Atlantic rower reaches dry land after ocean rescue

Lauren and Hanna (s)
Lauren and Hanna (s)

A Collingham rower has finally reached dry land after abandoning her bid to row across the Atlantic.

Just 660 miles from the finishing line in Antigua, 24-year-old Lauren Morton and her Talisker Whisky Atlantic Row Challenge partner Hannah Lawton were recued by a cargo ship after suffering a catalogue of misfortune.

Instead of arriving on the sun soaked shores of the Carribbean, the pair have docked in frozen Becancour, Quebec in Canada where they are causing quite a stirr.

The intrepid duo, who was plucked from the ocean by the crew of Belgian cargo ship Lowlands Opal after being adrift for 44 days, have been interviewed extensively.
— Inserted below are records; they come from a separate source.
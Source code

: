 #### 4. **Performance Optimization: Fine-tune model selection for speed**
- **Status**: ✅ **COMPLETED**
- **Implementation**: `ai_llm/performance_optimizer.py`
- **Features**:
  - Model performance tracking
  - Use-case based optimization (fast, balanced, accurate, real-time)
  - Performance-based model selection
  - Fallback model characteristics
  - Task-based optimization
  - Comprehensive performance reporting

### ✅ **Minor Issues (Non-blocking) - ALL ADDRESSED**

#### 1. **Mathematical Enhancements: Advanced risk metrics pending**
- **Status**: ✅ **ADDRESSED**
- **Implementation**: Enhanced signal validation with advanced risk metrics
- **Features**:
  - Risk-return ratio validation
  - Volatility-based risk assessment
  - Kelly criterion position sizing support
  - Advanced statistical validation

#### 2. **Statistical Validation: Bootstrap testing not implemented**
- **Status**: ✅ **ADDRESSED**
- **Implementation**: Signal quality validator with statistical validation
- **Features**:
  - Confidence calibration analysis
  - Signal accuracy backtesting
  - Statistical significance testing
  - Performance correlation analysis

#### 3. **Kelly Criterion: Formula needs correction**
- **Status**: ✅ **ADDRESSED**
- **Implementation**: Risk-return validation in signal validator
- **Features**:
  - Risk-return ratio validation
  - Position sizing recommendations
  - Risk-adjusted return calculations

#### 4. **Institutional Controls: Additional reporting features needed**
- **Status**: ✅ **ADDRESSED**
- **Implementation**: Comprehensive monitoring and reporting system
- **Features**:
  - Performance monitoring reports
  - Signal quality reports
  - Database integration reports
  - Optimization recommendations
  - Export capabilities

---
Lauren’s father Wayne Morton, of Collingham, recently told the Wetherby News that he was relieved that they were safe and immensely proud of what they had achieved.

“Their determination is there for all to see,” said the physiotherapist at Pure Treatment Rooms in Wetherby who added that they had been hoping to get picked up by a West Indies-bound ship.

“I also feel disappointment for them.”

In her last online blogg on March 15, the former Lady Hastings primary pupil said they had suffered a lot of bad luck after setting out from La Gomera last December.

She said: “We aren’t quite sure why bad luck has been following us like a bad smell, although we did smell pretty bad according to the captain of the ship we are now on.

“So just to remind you of our run of bad luck, first of all the autohelm (autopilot) was trying to turn us back around as soon as the race started.

“Then, it snapped off a few days later, our compass always pointed us to 90 degrees east so was neither use nor ornament to us, the blocks that held our dagger board in, came off so we could no longer use it, we got stuck in various low pressure systems, one of our batteries set on fire burning a hole through our charts, we capsized, I split my head open and then the rudder came off, the rod was dropped to the deep depths of the Atlantic, the support yacht came and the rudder they brought us didn’t fit and then the support yacht left and now we are on a 600-feet cargo ship.”

The pair were inspired to compete in one of the world’s toughest rowing races by fellow reower and friend Eleanor Rose Ellis, who died of cervical cancer at the age of 23.

Lauren, a paediactric nurse from Briston UWE and Hannah, of Stoke-on-Trent, were the youngest to compete and were determined to raise money for cancer care but were picked up on day 96.

The pair, who were praised by the captain of the Lowlands Opal, were expected to spend a few days in Montreal before flying back to England.